**HOW TO COMPLETE THIS TASK**: From the entries below, copy exactly the lines from the one that contains "Peaking | 1089" through the one that contains "1.41 | -7.9 dB |", both included, and only those.
#####
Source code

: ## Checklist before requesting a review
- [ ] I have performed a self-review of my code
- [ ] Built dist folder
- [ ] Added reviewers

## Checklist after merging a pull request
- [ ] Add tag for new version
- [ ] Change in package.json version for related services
#####
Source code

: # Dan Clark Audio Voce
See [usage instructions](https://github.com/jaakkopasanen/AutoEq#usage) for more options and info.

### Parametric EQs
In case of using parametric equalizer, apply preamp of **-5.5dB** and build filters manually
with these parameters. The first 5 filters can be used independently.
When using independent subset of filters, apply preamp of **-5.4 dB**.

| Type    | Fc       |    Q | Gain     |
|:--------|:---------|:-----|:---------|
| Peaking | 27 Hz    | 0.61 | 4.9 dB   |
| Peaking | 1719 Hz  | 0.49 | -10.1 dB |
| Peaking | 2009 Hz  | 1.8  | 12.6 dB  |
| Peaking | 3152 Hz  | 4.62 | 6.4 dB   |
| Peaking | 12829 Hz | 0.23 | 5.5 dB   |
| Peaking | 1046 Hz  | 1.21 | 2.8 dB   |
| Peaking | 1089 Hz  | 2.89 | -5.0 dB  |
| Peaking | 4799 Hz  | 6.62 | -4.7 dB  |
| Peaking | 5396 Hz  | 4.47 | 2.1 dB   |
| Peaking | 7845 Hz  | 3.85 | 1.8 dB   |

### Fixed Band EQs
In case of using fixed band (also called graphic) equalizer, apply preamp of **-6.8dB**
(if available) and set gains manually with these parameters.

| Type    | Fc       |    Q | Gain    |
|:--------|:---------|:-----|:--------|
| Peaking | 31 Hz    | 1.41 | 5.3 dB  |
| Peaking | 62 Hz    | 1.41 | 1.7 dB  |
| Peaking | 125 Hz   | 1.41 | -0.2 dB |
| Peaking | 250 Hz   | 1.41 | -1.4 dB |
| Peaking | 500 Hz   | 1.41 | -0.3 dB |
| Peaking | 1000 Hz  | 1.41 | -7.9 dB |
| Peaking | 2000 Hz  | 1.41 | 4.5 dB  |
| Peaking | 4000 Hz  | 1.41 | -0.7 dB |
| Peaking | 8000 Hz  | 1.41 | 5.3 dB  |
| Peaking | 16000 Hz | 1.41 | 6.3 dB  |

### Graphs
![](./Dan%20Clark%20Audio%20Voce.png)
#####
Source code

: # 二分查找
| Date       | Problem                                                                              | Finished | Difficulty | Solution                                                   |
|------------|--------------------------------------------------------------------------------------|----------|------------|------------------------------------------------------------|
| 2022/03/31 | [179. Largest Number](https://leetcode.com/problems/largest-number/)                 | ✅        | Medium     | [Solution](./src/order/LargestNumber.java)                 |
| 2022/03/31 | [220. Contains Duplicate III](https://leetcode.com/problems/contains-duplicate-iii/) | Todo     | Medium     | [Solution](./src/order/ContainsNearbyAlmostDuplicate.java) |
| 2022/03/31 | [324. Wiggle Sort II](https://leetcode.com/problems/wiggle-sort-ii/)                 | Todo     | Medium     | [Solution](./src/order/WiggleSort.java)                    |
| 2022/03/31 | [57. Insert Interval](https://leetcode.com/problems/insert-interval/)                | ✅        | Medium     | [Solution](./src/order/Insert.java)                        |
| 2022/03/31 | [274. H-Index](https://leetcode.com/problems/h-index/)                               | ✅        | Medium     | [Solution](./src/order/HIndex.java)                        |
#####
**ANSWER SPACE**:
| Peaking | 1089 Hz  | 2.89 | -5.0 dB  |
| Peaking | 4799 Hz  | 6.62 | -4.7 dB  |
| Peaking | 5396 Hz  | 4.47 | 2.1 dB   |
| Peaking | 7845 Hz  | 3.85 | 1.8 dB   |

### Fixed Band EQs
In case of using fixed band (also called graphic) equalizer, apply preamp of **-6.8dB**
(if available) and set gains manually with these parameters.

| Type    | Fc       |    Q | Gain    |
|:--------|:---------|:-----|:--------|
| Peaking | 31 Hz    | 1.41 | 5.3 dB  |
| Peaking | 62 Hz    | 1.41 | 1.7 dB  |
| Peaking | 125 Hz   | 1.41 | -0.2 dB |
| Peaking | 250 Hz   | 1.41 | -1.4 dB |
| Peaking | 500 Hz   | 1.41 | -0.3 dB |
| Peaking | 1000 Hz  | 1.41 | -7.9 dB |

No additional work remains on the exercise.